(DATA RECORDS begins)

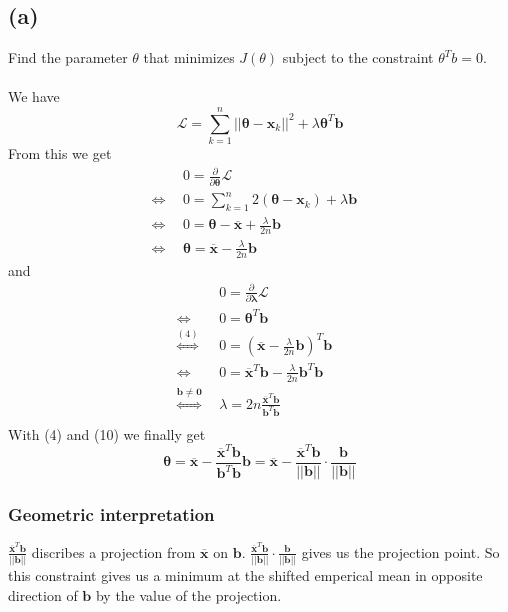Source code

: \documentclass{article}
\newcommand{\PartDiv}[1]{\frac{\partial}{\partial #1}}
\begin{document}
\subsection*{(a)}
Find the parameter $\theta$ that minimizes $J(\theta)$ subject to the constraint $\theta^T b = 0$.\\ \\
We have
$$
\mathcal{L} = \sum \limits _{k=1}^n ||\boldsymbol{\theta} - \boldsymbol{x}_k||^2 + \lambda \boldsymbol{\theta}^T\boldsymbol{b}
$$
From this we get
\begin{align}
&0 = \PartDiv{\boldsymbol{\theta}} \mathcal{L}&\\
\Leftrightarrow~~&0 = \sum \limits _{k=1}^n 2(\boldsymbol{\theta} - \boldsymbol{x}_k) + \lambda \boldsymbol{b}&\\ 
\Leftrightarrow~~&0= \boldsymbol{\theta} - \overline{\boldsymbol{x}} + \frac{\lambda}{2n} \boldsymbol{b}&\\
\Leftrightarrow~~&\boldsymbol{\theta} = \overline{\boldsymbol{x}} - \frac{\lambda}{2n} \boldsymbol{b}&
\end{align}
and
\begin{align}
&0 = \PartDiv{\boldsymbol{\lambda}} \mathcal{L}&\\
\Leftrightarrow~~&0 =  \boldsymbol{\theta}^T \boldsymbol{b}&\\ 
\stackrel{(4)}{\Leftrightarrow}~~&0= (\overline{\boldsymbol{x}} - \frac{\lambda}{2n} \boldsymbol{b})^T \boldsymbol{b}&\\
\Leftrightarrow~~&0= \overline{\boldsymbol{x}}^T\boldsymbol{b} - \frac{\lambda}{2n} \boldsymbol{b}^T \boldsymbol{b}&\\
\stackrel{\boldsymbol{b} \neq \boldsymbol{0}}{\Leftrightarrow}~~&\lambda = 2n \frac {\overline{\boldsymbol{x}}^T\boldsymbol{b}}{\boldsymbol{b}^T \boldsymbol{b}}&\\
\end{align}
With (4) and (10) we finally get
$$
\boldsymbol{\theta} = \overline{\boldsymbol{x}} - \frac {\overline{\boldsymbol{x}}^T\boldsymbol{b}}{\boldsymbol{b}^T \boldsymbol{b}} \boldsymbol{b} 
=\overline{\boldsymbol{x}} - \frac {\overline{\boldsymbol{x}}^T\boldsymbol{b}}{||\boldsymbol{b}||} \cdot \frac{\boldsymbol{b}}{||\boldsymbol{b}||}  
$$
\subsubsection*{Geometric interpretation}
$\frac {\overline{\boldsymbol{x}}^T\boldsymbol{b}}{||\boldsymbol{b}||}$ discribes a projection from $\boldsymbol{\overline{x}}$ on $\boldsymbol{b}$.
$\frac {\overline{\boldsymbol{x}}^T\boldsymbol{b}}{||\boldsymbol{b}||}\cdot \frac{\boldsymbol{b}}{||\boldsymbol{b}||}$ gives us the projection point. 
So this constraint gives us a minimum at the shifted emperical mean in opposite direction of $\boldsymbol{b}$ by the value of the projection.
\end{document}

(DATA RECORDS ends)

WHAT YOU SHOULD DO ::
Repeat the data in full and exactly. Omit pictures.

RESPONSE AREA ::
Source code

: \documentclass{article}
\newcommand{\PartDiv}[1]{\frac{\partial}{\partial #1}}
\begin{document}
\subsection*{(a)}
Find the parameter $\theta$ that minimizes $J(\theta)$ subject to the constraint $\theta^T b = 0$.\\ \\
We have
$$
\mathcal{L} = \sum \limits _{k=1}^n ||\boldsymbol{\theta} - \boldsymbol{x}_k||^2 + \lambda \boldsymbol{\theta}^T\boldsymbol{b}
$$
From this we get
\begin{align}
&0 = \PartDiv{\boldsymbol{\theta}} \mathcal{L}&\\
\Leftrightarrow~~&0 = \sum \limits _{k=1}^n 2(\boldsymbol{\theta} - \boldsymbol{x}_k) + \lambda \boldsymbol{b}&\\ 
\Leftrightarrow~~&0= \boldsymbol{\theta} - \overline{\boldsymbol{x}} + \frac{\lambda}{2n} \boldsymbol{b}&\\
\Leftrightarrow~~&\boldsymbol{\theta} = \overline{\boldsymbol{x}} - \frac{\lambda}{2n} \boldsymbol{b}&
\end{align}
and
\begin{align}
&0 = \PartDiv{\boldsymbol{\lambda}} \mathcal{L}&\\
\Leftrightarrow~~&0 =  \boldsymbol{\theta}^T \boldsymbol{b}&\\ 
\stackrel{(4)}{\Leftrightarrow}~~&0= (\overline{\boldsymbol{x}} - \frac{\lambda}{2n} \boldsymbol{b})^T \boldsymbol{b}&\\
\Leftrightarrow~~&0= \overline{\boldsymbol{x}}^T\boldsymbol{b} - \frac{\lambda}{2n} \boldsymbol{b}^T \boldsymbol{b}&\\
\stackrel{\boldsymbol{b} \neq \boldsymbol{0}}{\Leftrightarrow}~~&\lambda = 2n \frac {\overline{\boldsymbol{x}}^T\boldsymbol{b}}{\boldsymbol{b}^T \boldsymbol{b}}&\\
\end{align}
With (4) and (10) we finally get
$$
\boldsymbol{\theta} = \overline{\boldsymbol{x}} - \frac {\overline{\boldsymbol{x}}^T\boldsymbol{b}}{\boldsymbol{b}^T \boldsymbol{b}} \boldsymbol{b} 
=\overline{\boldsymbol{x}} - \frac {\overline{\boldsymbol{x}}^T\boldsymbol{b}}{||\boldsymbol{b}||} \cdot \frac{\boldsymbol{b}}{||\boldsymbol{b}||}  
$$
\subsubsection*{Geometric interpretation}
$\frac {\overline{\boldsymbol{x}}^T\boldsymbol{b}}{||\boldsymbol{b}||}$ discribes a projection from $\boldsymbol{\overline{x}}$ on $\boldsymbol{b}$.
$\frac {\overline{\boldsymbol{x}}^T\boldsymbol{b}}{||\boldsymbol{b}||}\cdot \frac{\boldsymbol{b}}{||\boldsymbol{b}||}$ gives us the projection point. 
So this constraint gives us a minimum at the shifted emperical mean in opposite direction of $\boldsymbol{b}$ by the value of the projection.
\end{document}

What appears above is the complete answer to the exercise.